Perhaps a way could be provided over RPC to tell the NN to block & checkpoint;
dfsAdmin could be the gateway to this. If you could do this without even
stopping the process, you have something you can test more easily and a better
ops experience: you just issue a {{hadoop dfsadmin --checkpoint}} command, your
NN goes into safe mode briefly, the logs are sorted out and things continue.
> Shutdown requests can possibly check for checkpoint issues (corrupted edits)
> and save a good namespace copy before closing down?

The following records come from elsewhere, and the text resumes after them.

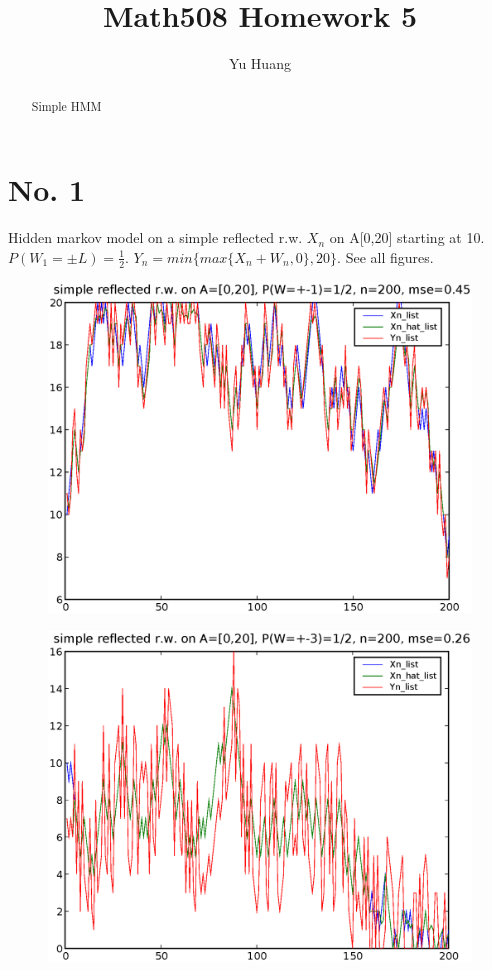 \documentclass[a4paper,10pt]{article}
\title{Math508 Homework 5}
\author{Yu Huang}
\begin{document}
\maketitle

\begin{abstract}
Simple HMM
\end{abstract}

\section{No. 1}
Hidden markov model on a simple reflected r.w. $X_n$ on A[0,20] starting at 10. $P(W_1 = \pm L) = \frac{1}{2}$. $Y_n = min\{max\{X_n+W_n, 0\}, 20\}$. See all figures.

\begin{figure}[h]
\includegraphics[width=1\textwidth]{hw5_1_K_20_L_1_n_200.eps}
\caption{}
\end{figure}

\begin{figure}[p]
\includegraphics[width=1\textwidth]{hw5_1_K_20_L_3_n_200.eps}
\caption{}
\end{figure}
\end{document}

> --------------------------------------------------------------------------------------------------------------------------------
>
> Key: HDFS-3886
> URL: https://issues.apache.org/jira/browse/HDFS-3886
> Project: Hadoop HDFS
> Issue Type: Bug
> Components: name-node
> Affects Versions: 2.0.0-alpha
> Reporter: Harsh J
> Priority: Minor
>
> HDFS-3878 sorta gives me this idea. Aside of having a method to download it
> to a different location, we can also lock up the namesystem (or deactivate
> the client rpc server) and save the namesystem before we complete up the
> shutdown.
> The init.d/shutdown scripts would have to work with this somehow though, to
> not kill -9 it when in-process. Also, the new image may be stored in a
> shutdown.chkpt directory, to not interfere in the regular dirs, but still
> allow easier recovery.
> Obviously this will still not work if all directories are broken. So maybe we
> could have some configs to tackle that as well?
> I haven't thought this through, so let me know what part is wrong to do :)
--
This message is automatically generated by JIRA.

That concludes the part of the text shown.